The Reel Review
A U.S. Marshal transporting a fugitive informant across Alaska by airplane must use her wits to keep them alive when she discovers her pilot has been replaced by a hired killer. Michelle Dockery (Downton Abbey: The Grand Finale), Mark Wahlberg and Topher Grace (That ’70s Show) star in this crime thriller from actor/director Mel Gibson.

The controversial Oscar-winner’s first directorial effort in a decade is a boring made-for-TV movie that sadly fails to take flight. Wahlberg’s distracting shaved head (to appear bald), a ridiculously rickety crop duster type plane (do the U.S. Marshals hate this agent?), some atrociously bad dialogue and Grace’s distracting, sitcom-like delivery bog down Dockery’s well-intended efforts to salvage this very predictable, clichéd clunker. Leah Remini has a cameo voice role as one of the marshal’s associates.

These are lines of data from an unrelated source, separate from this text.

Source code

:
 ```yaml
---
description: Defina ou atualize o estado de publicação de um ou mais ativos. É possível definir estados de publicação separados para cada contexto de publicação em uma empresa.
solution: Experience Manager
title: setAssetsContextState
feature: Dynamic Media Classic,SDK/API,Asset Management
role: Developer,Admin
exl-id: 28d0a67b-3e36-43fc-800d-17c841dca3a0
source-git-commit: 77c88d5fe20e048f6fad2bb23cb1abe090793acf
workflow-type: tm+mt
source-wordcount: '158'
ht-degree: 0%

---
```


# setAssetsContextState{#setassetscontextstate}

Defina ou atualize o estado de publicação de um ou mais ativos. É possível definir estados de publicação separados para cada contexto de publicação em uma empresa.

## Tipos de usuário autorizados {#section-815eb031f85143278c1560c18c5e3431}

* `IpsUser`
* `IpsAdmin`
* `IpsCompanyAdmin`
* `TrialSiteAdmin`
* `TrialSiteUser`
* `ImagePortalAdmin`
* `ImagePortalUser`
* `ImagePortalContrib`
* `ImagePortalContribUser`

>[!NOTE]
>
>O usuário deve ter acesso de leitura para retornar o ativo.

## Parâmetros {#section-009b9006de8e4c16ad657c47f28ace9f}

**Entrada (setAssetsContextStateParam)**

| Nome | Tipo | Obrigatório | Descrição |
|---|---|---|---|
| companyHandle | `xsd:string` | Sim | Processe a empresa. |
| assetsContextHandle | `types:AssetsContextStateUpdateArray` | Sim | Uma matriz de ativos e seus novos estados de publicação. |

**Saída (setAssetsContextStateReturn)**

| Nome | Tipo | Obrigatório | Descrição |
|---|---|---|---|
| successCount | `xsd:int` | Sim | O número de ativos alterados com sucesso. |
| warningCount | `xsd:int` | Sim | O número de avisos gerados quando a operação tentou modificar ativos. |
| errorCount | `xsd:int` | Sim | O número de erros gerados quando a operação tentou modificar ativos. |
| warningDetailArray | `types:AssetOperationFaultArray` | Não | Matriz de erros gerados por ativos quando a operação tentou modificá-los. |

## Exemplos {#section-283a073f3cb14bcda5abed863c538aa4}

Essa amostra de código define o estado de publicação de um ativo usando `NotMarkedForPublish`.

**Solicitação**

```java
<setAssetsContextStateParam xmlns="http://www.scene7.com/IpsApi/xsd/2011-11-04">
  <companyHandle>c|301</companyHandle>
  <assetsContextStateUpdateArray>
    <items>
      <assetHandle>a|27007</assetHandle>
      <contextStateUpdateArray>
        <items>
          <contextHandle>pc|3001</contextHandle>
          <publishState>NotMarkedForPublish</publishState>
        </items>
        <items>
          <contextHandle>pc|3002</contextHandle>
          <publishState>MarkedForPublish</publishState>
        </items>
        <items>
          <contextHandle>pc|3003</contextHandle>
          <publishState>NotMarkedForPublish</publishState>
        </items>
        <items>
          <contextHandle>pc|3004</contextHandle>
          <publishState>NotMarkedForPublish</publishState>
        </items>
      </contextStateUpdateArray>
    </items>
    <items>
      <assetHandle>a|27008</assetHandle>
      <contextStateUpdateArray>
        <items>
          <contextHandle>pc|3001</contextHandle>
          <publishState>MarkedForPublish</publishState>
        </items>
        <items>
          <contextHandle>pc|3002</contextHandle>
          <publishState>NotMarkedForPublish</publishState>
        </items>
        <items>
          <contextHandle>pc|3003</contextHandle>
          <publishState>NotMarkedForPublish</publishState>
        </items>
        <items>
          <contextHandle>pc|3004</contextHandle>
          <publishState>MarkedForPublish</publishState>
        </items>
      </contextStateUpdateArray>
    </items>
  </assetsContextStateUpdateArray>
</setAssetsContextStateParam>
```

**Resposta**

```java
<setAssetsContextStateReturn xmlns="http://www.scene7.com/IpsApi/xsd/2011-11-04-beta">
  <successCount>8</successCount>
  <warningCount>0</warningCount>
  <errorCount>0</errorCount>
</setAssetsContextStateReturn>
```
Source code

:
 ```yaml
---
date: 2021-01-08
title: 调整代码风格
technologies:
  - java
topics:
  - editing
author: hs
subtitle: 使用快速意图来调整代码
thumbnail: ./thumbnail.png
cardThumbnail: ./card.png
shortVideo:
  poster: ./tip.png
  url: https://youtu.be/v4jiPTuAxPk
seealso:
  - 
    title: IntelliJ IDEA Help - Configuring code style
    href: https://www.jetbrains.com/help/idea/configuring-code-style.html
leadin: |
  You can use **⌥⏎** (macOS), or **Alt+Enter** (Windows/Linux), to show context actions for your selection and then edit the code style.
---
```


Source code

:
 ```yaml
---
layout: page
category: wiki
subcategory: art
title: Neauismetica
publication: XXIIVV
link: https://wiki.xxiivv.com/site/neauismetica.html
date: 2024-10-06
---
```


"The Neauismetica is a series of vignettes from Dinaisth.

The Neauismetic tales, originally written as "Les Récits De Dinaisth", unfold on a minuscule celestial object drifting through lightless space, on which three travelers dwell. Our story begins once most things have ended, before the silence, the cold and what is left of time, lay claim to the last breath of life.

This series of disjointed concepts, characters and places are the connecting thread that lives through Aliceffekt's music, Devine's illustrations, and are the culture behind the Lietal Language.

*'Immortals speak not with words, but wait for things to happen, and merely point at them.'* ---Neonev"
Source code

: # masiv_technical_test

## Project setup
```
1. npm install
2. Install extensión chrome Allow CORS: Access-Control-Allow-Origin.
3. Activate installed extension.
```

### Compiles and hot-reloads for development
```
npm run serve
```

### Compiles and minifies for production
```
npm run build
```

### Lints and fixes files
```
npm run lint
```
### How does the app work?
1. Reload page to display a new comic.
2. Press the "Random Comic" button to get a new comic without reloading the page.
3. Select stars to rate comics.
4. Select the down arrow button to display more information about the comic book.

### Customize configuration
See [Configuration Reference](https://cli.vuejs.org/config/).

If the ho-hum screenplay isn’t bad enough, there also are a planeload of factual errors in Flight Risk, from auto pilots that mysteriously change course, the plane’s plowing through a mountaintop snowbank that certainly would have ripped off its wings and a highly improbable, totally bonkers landing. If you want to see Dockery kicking ass on a plane, instead watch 2014’s far superior and way more entertaining Non-Stop.
REEL FACTS
• Mel Gibson was blacklisted in Hollywood for many years following a litany of homophobic, anti-semitic and racist remarks, until his Oscar-nominated 2016 war drama Hacksaw Ridge resulted in a thaw in his bad reputation.
• It was Mark Wahlberg’s idea to have his character be bald, with filmmakers later acknowledging his appearance as being reminiscent of BTK killer Dennis Rader.
• The final sequence was filmed at the small one-runway airport in Mesquite, Nevada. The two big Xs seen in the film on either side of the runway were to let real-life pilots in the area know that the runway was closed during filming.